> _YOUR ASSIGNMENT_: Locate the line containing "## 2. Project Setup", then please write out that line and all the lines below it in the entries exactly.

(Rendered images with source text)
----

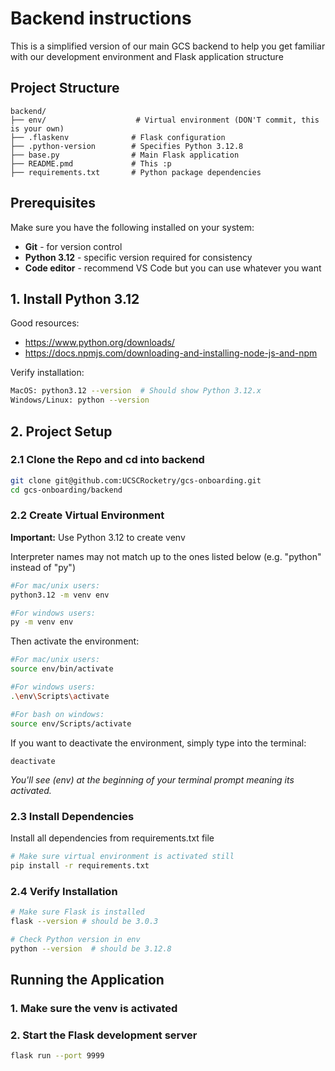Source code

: # Backend instructions
This is a simplified version of our main GCS backend to help you get familiar with our development environment and Flask application structure

## Project Structure

```
backend/
├── env/                    # Virtual environment (DON'T commit, this is your own)
├── .flaskenv              # Flask configuration
├── .python-version        # Specifies Python 3.12.8
├── base.py                # Main Flask application
├── README.pmd             # This :p
├── requirements.txt       # Python package dependencies
```


## Prerequisites

Make sure you have the following installed on your system:

- **Git** - for version control
- **Python 3.12** - specific version required for consistency
- **Code editor** - recommend VS Code but you can use whatever you want 

## 1. Install Python 3.12

Good resources:
* https://www.python.org/downloads/
* https://docs.npmjs.com/downloading-and-installing-node-js-and-npm

Verify installation:
```bash
MacOS: python3.12 --version  # Should show Python 3.12.x
Windows/Linux: python --version
```

## 2. Project Setup

### 2.1 Clone the Repo and cd into backend
```bash
git clone git@github.com:UCSCRocketry/gcs-onboarding.git
cd gcs-onboarding/backend
```

### 2.2 Create Virtual Environment
**Important:** Use Python 3.12 to create venv

Interpreter names may not match up to the ones listed below (e.g. "python" instead of "py")
```bash
#For mac/unix users: 
python3.12 -m venv env

#For windows users: 
py -m venv env
```
Then activate the environment:
```bash 
#For mac/unix users: 
source env/bin/activate

#For windows users: 
.\env\Scripts\activate

#For bash on windows: 
source env/Scripts/activate
```

If you want to deactivate the environment, simply type into the terminal:
```
deactivate
```

*You'll see (env) at the beginning of your terminal prompt meaning its activated.*


### 2.3 Install Dependencies
Install all dependencies from requirements.txt file
```bash
# Make sure virtual environment is activated still
pip install -r requirements.txt
```

### 2.4 Verify Installation
```bash
# Make sure Flask is installed
flask --version # should be 3.0.3

# Check Python version in env
python --version  # should be 3.12.8
```

## Running the Application

### 1. Make sure the venv is activated

### 2. Start the Flask development server
```bash
flask run --port 9999
```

----

> _WRITTEN REPLY_:
## 2. Project Setup

### 2.1 Clone the Repo and cd into backend
```bash
git clone git@github.com:UCSCRocketry/gcs-onboarding.git
cd gcs-onboarding/backend
```

### 2.2 Create Virtual Environment
**Important:** Use Python 3.12 to create venv

Interpreter names may not match up to the ones listed below (e.g. "python" instead of "py")
```bash
#For mac/unix users: 
python3.12 -m venv env

#For windows users: 
py -m venv env
```
Then activate the environment:
```bash 
#For mac/unix users: 
source env/bin/activate

#For windows users: 
.\env\Scripts\activate

#For bash on windows: 
source env/Scripts/activate
```

If you want to deactivate the environment, simply type into the terminal:
```
deactivate
```

*You'll see (env) at the beginning of your terminal prompt meaning its activated.*


### 2.3 Install Dependencies
Install all dependencies from requirements.txt file
```bash
# Make sure virtual environment is activated still
pip install -r requirements.txt
```

### 2.4 Verify Installation
```bash
# Make sure Flask is installed
flask --version # should be 3.0.3

# Check Python version in env
python --version  # should be 3.12.8
```

## Running the Application

### 1. Make sure the venv is activated

### 2. Start the Flask development server
```bash
flask run --port 9999
```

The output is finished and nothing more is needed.